Pictures paired with source code:
-- Opening Marker --
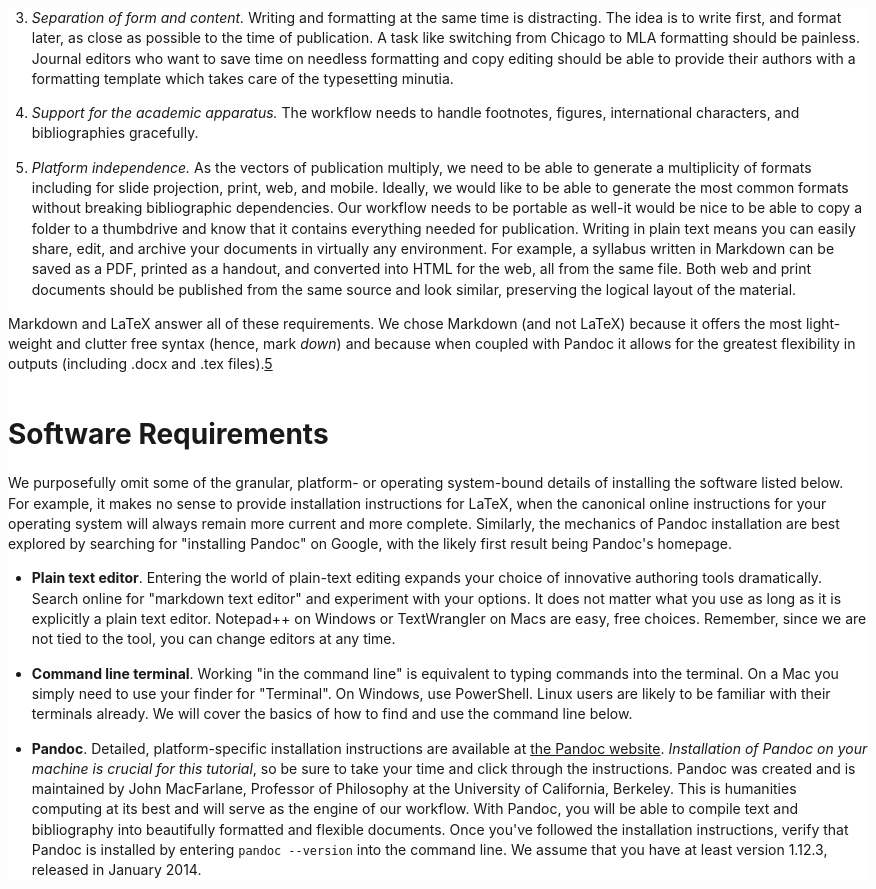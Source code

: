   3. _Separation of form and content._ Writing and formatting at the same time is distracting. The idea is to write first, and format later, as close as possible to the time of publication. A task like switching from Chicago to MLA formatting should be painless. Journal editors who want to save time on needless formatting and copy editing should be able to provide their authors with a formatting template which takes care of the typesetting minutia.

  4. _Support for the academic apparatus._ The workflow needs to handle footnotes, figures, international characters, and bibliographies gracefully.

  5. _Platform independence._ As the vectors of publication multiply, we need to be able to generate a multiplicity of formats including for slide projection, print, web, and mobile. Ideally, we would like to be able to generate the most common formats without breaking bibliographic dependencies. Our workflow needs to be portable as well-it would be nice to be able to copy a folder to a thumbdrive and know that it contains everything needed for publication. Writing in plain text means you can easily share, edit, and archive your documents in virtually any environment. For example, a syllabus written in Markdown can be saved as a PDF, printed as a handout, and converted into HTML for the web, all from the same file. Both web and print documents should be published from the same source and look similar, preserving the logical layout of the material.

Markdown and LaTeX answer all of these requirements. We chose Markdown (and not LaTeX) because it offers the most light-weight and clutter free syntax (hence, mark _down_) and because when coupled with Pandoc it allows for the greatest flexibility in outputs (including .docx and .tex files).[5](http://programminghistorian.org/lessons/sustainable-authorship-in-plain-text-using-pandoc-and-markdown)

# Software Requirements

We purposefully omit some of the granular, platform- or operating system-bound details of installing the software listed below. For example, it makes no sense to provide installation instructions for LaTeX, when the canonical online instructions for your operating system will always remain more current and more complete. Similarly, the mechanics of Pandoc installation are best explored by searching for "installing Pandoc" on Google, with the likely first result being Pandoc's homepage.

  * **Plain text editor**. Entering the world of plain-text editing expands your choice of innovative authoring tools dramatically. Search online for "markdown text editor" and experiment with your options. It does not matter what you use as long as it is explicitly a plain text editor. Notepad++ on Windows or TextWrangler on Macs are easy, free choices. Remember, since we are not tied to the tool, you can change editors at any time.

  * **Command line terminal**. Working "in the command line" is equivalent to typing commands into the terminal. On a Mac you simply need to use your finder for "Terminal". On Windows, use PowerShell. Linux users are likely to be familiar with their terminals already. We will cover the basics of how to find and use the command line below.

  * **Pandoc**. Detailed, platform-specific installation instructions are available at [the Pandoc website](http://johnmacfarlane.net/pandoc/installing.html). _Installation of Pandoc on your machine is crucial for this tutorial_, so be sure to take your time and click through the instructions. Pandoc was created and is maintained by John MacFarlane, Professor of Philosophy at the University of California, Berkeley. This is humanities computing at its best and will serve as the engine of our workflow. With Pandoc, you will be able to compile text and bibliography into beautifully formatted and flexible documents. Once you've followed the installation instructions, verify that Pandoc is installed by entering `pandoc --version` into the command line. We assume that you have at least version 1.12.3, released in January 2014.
-- Closing Marker --
-- Opening Marker --
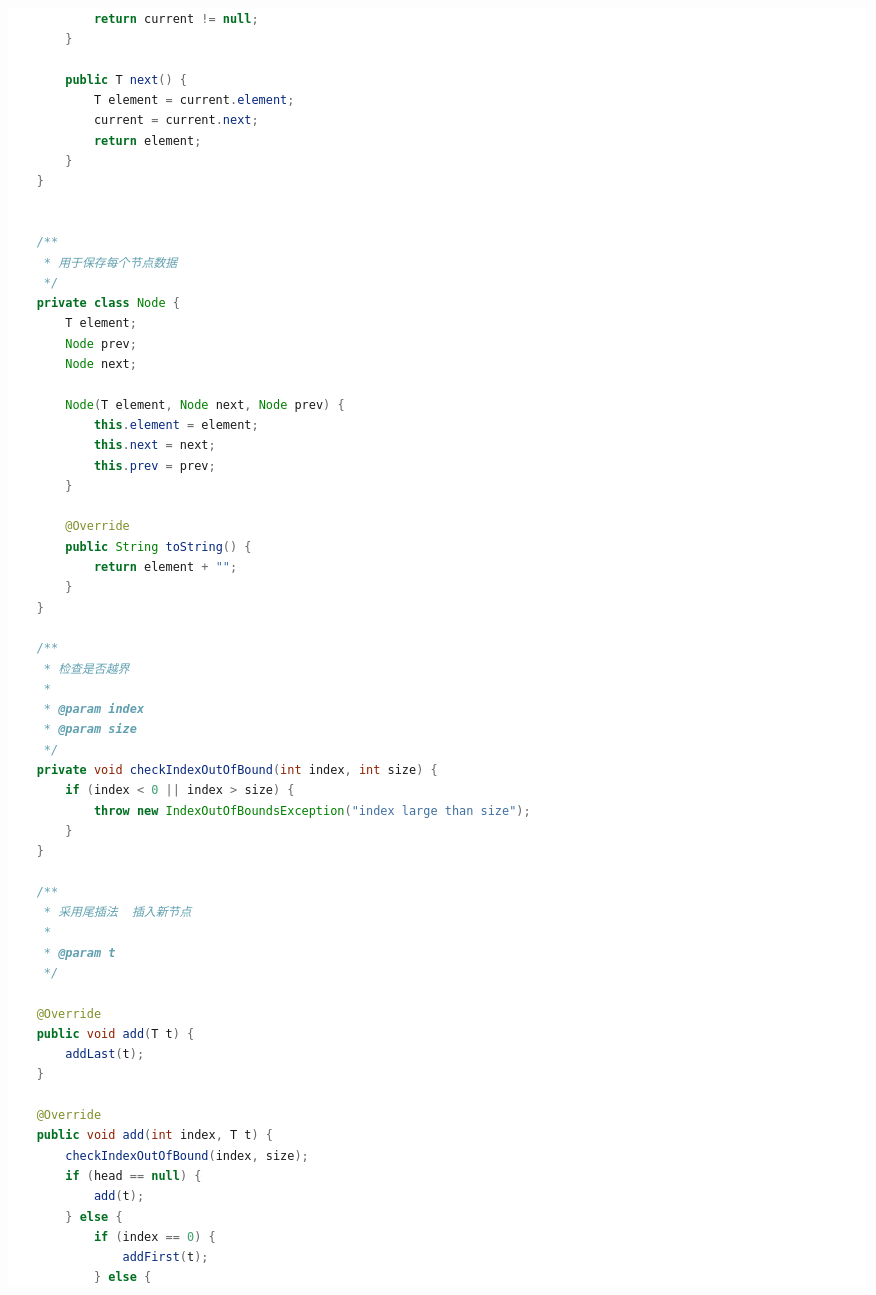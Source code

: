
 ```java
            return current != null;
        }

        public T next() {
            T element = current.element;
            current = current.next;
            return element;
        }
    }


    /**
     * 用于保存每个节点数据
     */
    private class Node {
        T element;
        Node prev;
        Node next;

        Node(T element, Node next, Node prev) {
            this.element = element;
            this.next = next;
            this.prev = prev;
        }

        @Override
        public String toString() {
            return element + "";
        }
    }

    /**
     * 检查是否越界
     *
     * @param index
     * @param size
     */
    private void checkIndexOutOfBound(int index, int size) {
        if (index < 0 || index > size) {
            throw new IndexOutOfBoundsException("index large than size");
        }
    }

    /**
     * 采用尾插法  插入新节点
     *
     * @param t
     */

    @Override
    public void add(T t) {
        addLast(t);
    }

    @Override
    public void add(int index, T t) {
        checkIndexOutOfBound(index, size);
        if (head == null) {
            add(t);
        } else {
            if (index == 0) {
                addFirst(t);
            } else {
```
-- Closing Marker --
-- Opening Marker --
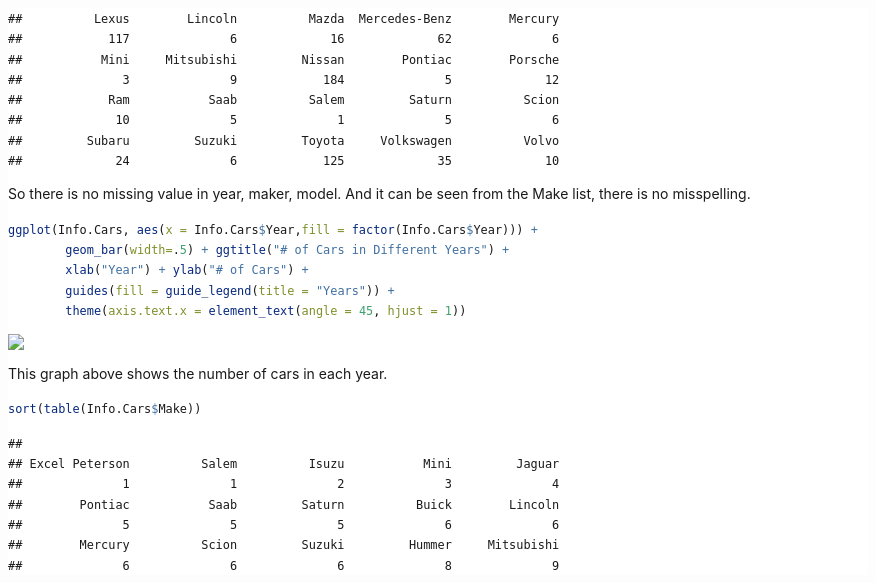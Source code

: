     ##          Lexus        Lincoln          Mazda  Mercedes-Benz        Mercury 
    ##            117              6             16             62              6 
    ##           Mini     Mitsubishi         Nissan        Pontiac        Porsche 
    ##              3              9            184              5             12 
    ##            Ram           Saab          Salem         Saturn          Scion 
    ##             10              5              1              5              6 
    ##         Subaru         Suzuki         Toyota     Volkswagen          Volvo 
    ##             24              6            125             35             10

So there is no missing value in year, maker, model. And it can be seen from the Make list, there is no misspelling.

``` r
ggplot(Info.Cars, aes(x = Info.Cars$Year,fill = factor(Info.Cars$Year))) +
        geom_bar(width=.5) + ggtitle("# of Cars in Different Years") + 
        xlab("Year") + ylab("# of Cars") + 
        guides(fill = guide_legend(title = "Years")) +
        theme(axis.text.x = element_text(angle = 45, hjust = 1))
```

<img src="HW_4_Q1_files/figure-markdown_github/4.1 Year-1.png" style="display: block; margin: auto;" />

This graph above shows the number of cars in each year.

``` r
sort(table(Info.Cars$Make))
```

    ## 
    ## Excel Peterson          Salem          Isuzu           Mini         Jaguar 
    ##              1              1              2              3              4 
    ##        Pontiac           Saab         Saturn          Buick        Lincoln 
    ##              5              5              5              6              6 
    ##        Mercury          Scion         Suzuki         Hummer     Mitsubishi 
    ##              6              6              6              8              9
-- Closing Marker --
Exercise objective: For the data above, state how many lines contain "provide"; the number is the whole answer.

Worked solution: 2